Exhibit A: Wall Street investors are making life difficult for mortgage rate shoppers.
It used to be that mortgage lenders issued pricing on a Monday morning and those rates were good for the entire week. Rate shopping was easy back then because everybody could take their time.
Today, not so much.
Because Wall Street has been somewhat manic lately, mortgage lenders have had to publish mortgage pricing -- on average -- 2.07 times per day since August. That's more than 10 times per week.
Mortgage rate shoppers have been caught in the crossfire because many are unaware of how quickly the ground is moving beneath them. The classic story is the homeowner that "wants to sleep on it", only to find that rates moved a quarter-percent overnight.
Changes like that happen more often than you think.
See, all year, stock markets and bond markets have been fighting over the same investment dollars and it's making mortgage rates act like crazy.
Mostly, this is happening because Wall Street has not been real strong on moderation this year -- it's either everybody in, or everybody out.

This lemming-like behavior has led to the highest levels of volatility in market history.
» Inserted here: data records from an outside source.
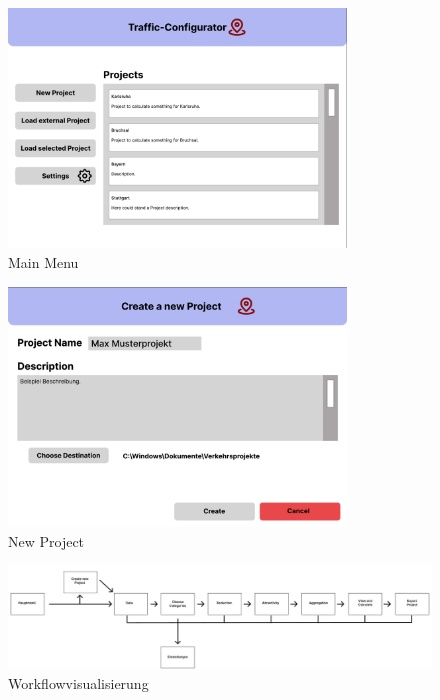 \documentclass[parskip=full]{scrartcl} %
\begin{document}
\FloatBarrier

\begin{figure}
    \centering
    \includegraphics[width=0.8\textwidth,cfbox=black 1pt 0pt]{pictures/Main Menu.png}
    \caption{Main Menu}
\end{figure}

\begin{figure}
    \centering
    \includegraphics[width=0.8\textwidth,cfbox=black 1pt 0pt]{pictures/New Project.png}
    \caption{New Project}
\end{figure}

\begin{figure}
    \centering
    \includegraphics[width=1\textwidth,cfbox=black 1pt 0pt]{pictures/WorkflowvisualisierungGUI.jpg}
    \caption{Workflowvisualisierung}
\end{figure}
\end{document}
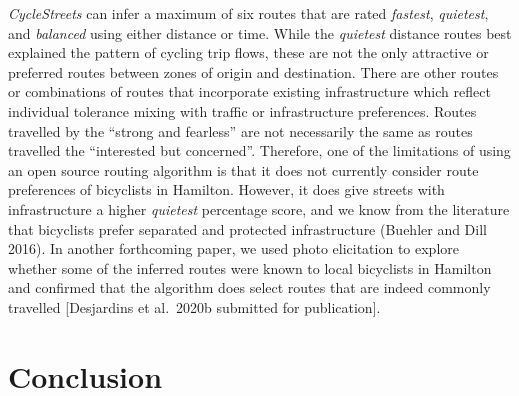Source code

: \documentclass[smallextended]{svjour3}       %
\begin{document}
\emph{CycleStreets} can infer a maximum of six routes that are rated
\emph{fastest}, \emph{quietest}, and \emph{balanced} using either
distance or time. While the \emph{quietest} distance routes best
explained the pattern of cycling trip flows, these are not the only
attractive or preferred routes between zones of origin and destination.
There are other routes or combinations of routes that incorporate
existing infrastructure which reflect individual tolerance mixing with
traffic or infrastructure preferences. Routes travelled by the ``strong
and fearless'' are not necessarily the same as routes travelled the
``interested but concerned''. Therefore, one of the limitations of using
an open source routing algorithm is that it does not currently consider
route preferences of bicyclists in Hamilton. However, it does give
streets with infrastructure a higher \emph{quietest} percentage score,
and we know from the literature that bicyclists prefer separated and
protected infrastructure (Buehler and Dill 2016). In another forthcoming
paper, we used photo elicitation to explore whether some of the inferred
routes were known to local bicyclists in Hamilton and confirmed that the
algorithm does select routes that are indeed commonly travelled
{[}Desjardins et al.~2020b submitted for publication{]}.

\hypertarget{sec:conclusion}{%
\section{Conclusion}\label{sec:conclusion}}
\end{document}
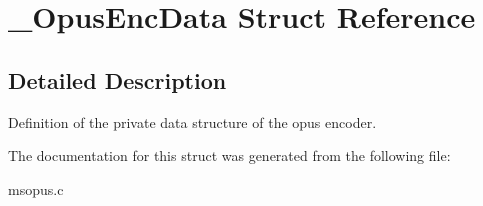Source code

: \section{\-\_\-\-Opus\-Enc\-Data Struct Reference}
\label{struct__OpusEncData}


\subsection{Detailed Description}
Definition of the private data structure of the opus encoder. 

The documentation for this struct was generated from the following file\-:\begin{DoxyCompactItemize}
\item 
msopus.\-c\end{DoxyCompactItemize}
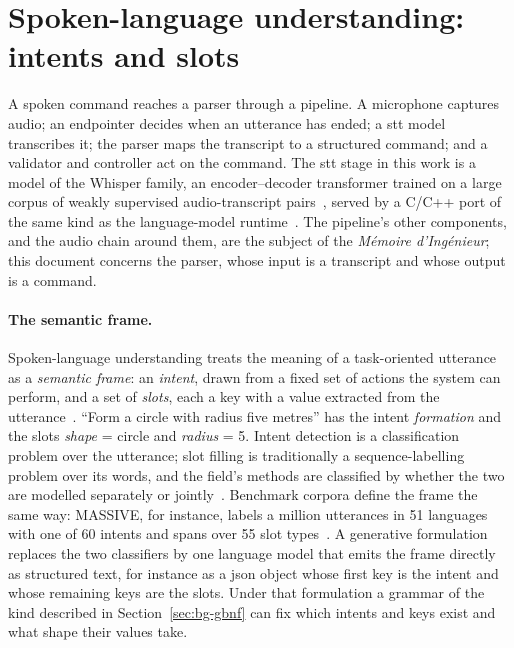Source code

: \section{Spoken-language understanding: intents and slots}
\label{sec:bg-slu}

A spoken command reaches a parser through a pipeline. A microphone captures audio; an endpointer
decides when an utterance has ended; a \gls{stt} model transcribes it; the parser maps the
transcript to a structured command; and a validator and controller act on the command. The
\gls{stt} stage in this work is a model of the Whisper family, an encoder--decoder transformer
trained on a large corpus of weakly supervised audio-transcript pairs~\cite{whisper}, served by a
C/C++ port of the same kind as the language-model runtime~\cite{whispercpp}. The pipeline's other
components, and
the audio chain around them, are the subject of the \emph{M\'emoire d'Ing\'enieur}; this
document concerns the parser, whose input is a transcript and whose output is a command.

\paragraph{The semantic frame.} Spoken-language understanding treats the meaning of a
task-oriented utterance as a \emph{semantic frame}: an \emph{intent}, drawn from a fixed set of
actions the system can perform, and a set of \emph{slots}, each a key with a value extracted
from the utterance~\cite{qin2021}. ``Form a circle with radius five metres'' has the intent
\emph{formation} and the slots \emph{shape} = circle and \emph{radius} = 5. Intent detection is
a classification problem over the utterance; slot filling is traditionally a sequence-labelling
problem over its words, and the field's methods are classified by whether the two are modelled
separately or jointly~\cite{qin2021}. Benchmark corpora define the frame the same
way: MASSIVE, for instance, labels a million utterances in 51 languages with one of 60 intents and
spans over 55 slot types~\cite{massive}. A generative formulation replaces the two classifiers by
one language model that emits the frame directly as structured text, for instance as a
\gls{json} object whose first key is the intent and whose remaining keys are the slots. Under
that formulation a grammar of the kind described in Section~\ref{sec:bg-gbnf} can fix which
intents and keys exist and what shape their values take.


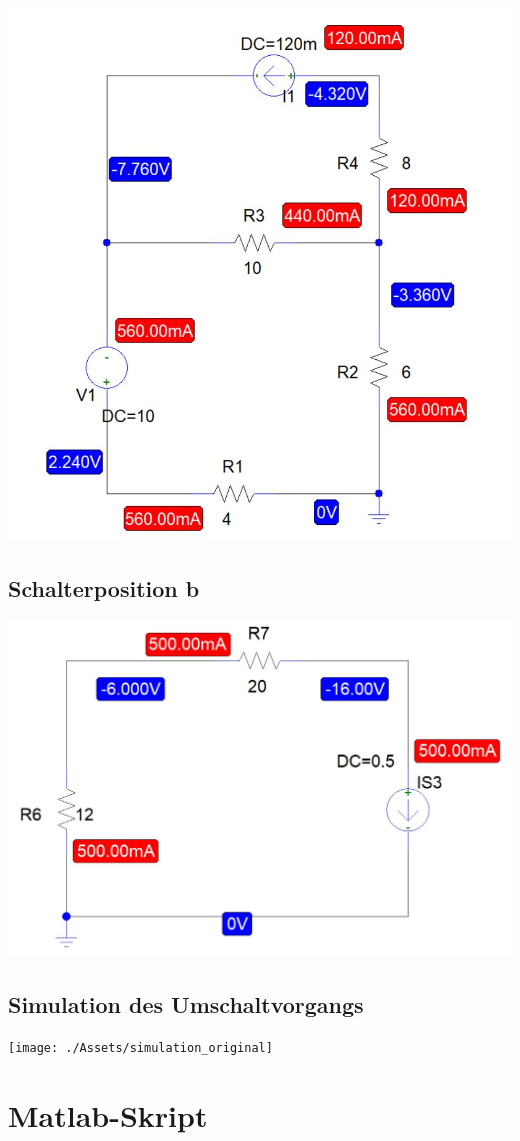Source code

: \documentclass[11pt]{scrartcl}
\begin{document}
\begin{center}
  \includegraphics[width=1\linewidth]{./Assets/Schalterposition a - PSpice}
  \label{fig:a}
\end{center}
\newpage

\subsection{Schalterposition b}
\begin{center}
  \includegraphics[width=1\linewidth]{./Assets/Schalterposition b - PSpice}
  \label{fig:b}
\end{center}

\subsection{Simulation des Umschaltvorgangs}
\begin{center}
  \texttt{[image: ./Assets/simulation\_original]}
  \label{fig:sim_original}
\end{center}

\section{Matlab-Skript}
\end{document}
So, for rate shoppers, just being aware of what's happening on Wall Street is half of the battle. When there's encouraging news about the economy, stock markets tend soar at the expense of bond markets, including the mortgage-backed bond markets.
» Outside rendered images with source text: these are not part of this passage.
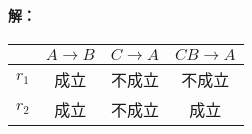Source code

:\paragraph{解：}
\begin{table}[H]
	\centering
	\begin{tabular}{|c|c|c|c|}
		\hline
		& $A \to B$ & $C \to A$ & $CB \to A$ \\\hline
		$r_{1}$ & 成立 & 不成立 & 不成立 \\
		$r_{2}$ & 成立 & 不成立 & 成立 \\\hline
	\end{tabular}
\end{table}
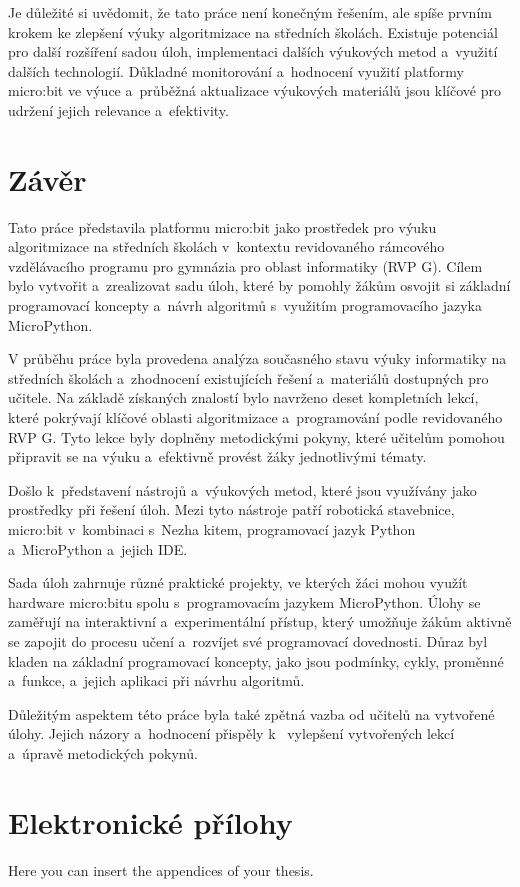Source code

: \documentclass[
  digital,     %
  oneside,     %
  nosansbold,  %
  colorbold, %
  lof,         %
  nolot,         %
]{fithesis4}
\begin{document}
Je důležité si uvědomit, že tato práce není konečným řešením, ale spíše prvním krokem ke zlepšení výuky algoritmizace na středních školách. Existuje potenciál pro další rozšíření sadou úloh, implementaci dalších výukových metod a~využití dalších technologií. Důkladné monitorování a~hodnocení využití platformy micro:bit ve výuce a~průběžná aktualizace výukových materiálů jsou klíčové pro udržení jejich relevance a~efektivity.

\chapter{Závěr}
Tato práce představila platformu micro:bit jako prostředek pro výuku algoritmizace na středních školách v~kontextu revidovaného rámcového vzdělávacího programu pro gymnázia pro oblast informatiky (RVP G). Cílem bylo vytvořit a~zrealizovat sadu úloh, které by pomohly žákům osvojit si základní programovací koncepty a~návrh algoritmů s~využitím programovacího jazyka MicroPython.

V průběhu práce byla provedena analýza současného stavu výuky informatiky na středních školách a~zhodnocení existujících řešení a~materiálů dostupných pro učitele. Na základě získaných znalostí bylo navrženo deset kompletních lekcí, které pokrývají klíčové oblasti algoritmizace a~programování podle revidovaného RVP G. Tyto lekce byly doplněny metodickými pokyny, které učitelům pomohou připravit se na výuku a~efektivně provést žáky jednotlivými tématy.

Došlo k~představení nástrojů a~výukových metod, které jsou využívány jako prostředky při řešení úloh. Mezi tyto nástroje patří robotická stavebnice, micro:bit v~kombinaci s~Nezha kitem, programovací jazyk Python a~MicroPython a~jejich IDE.

Sada úloh zahrnuje různé praktické projekty, ve kterých žáci mohou využít hardware micro:bitu spolu s~programovacím jazykem MicroPython. Úlohy se zaměřují na interaktivní a~experimentální přístup, který umožňuje žákům aktivně se zapojit do procesu učení a~rozvíjet své programovací dovednosti. Důraz byl kladen na základní programovací koncepty, jako jsou podmínky, cykly, proměnné a~funkce, a~jejich aplikaci při návrhu algoritmů.

Důležitým aspektem této práce byla také zpětná vazba od učitelů na vytvořené úlohy. Jejich názory a~hodnocení přispěly k~ vylepšení vytvořených lekcí a~úpravě metodických pokynů. 

\printbibliography[heading=bibintoc] %

  \makeatletter\thesis@blocks@clear\makeatother
  \printindex

\appendix %
\chapter{Elektronické přílohy}
Here you can insert the appendices of your thesis.
\end{document}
This is bad for mortgage rates and pushes them higher.
Then, in the other direction, when there's discouraging news about the economy, stock markets tend to tumble and bond markets tend to do quite well. This is good for mortgage rates and helps them ease lower.
Shopping for a mortgage is a complicated process. It didn't used to be, but it is now. In addition to mortgage guidelines that disqualify new groups of "fringe borrowers" weekly, mortgage rates are highly volatile and extremely unpredictable.
And to add another layer of uncertainty, mortgage lenders are closing their doors and loan officers are leaving the business.
What good is a great rate if your lender won't be there to close it?
In a market like this, a piece of solid advice is to saddle up with a lender you trust instead of looking for the absolute lowest rate and fee combination. It's important to save money, but one of the little secrets of the business is that good lenders are usually among the cheapest to work with anyway.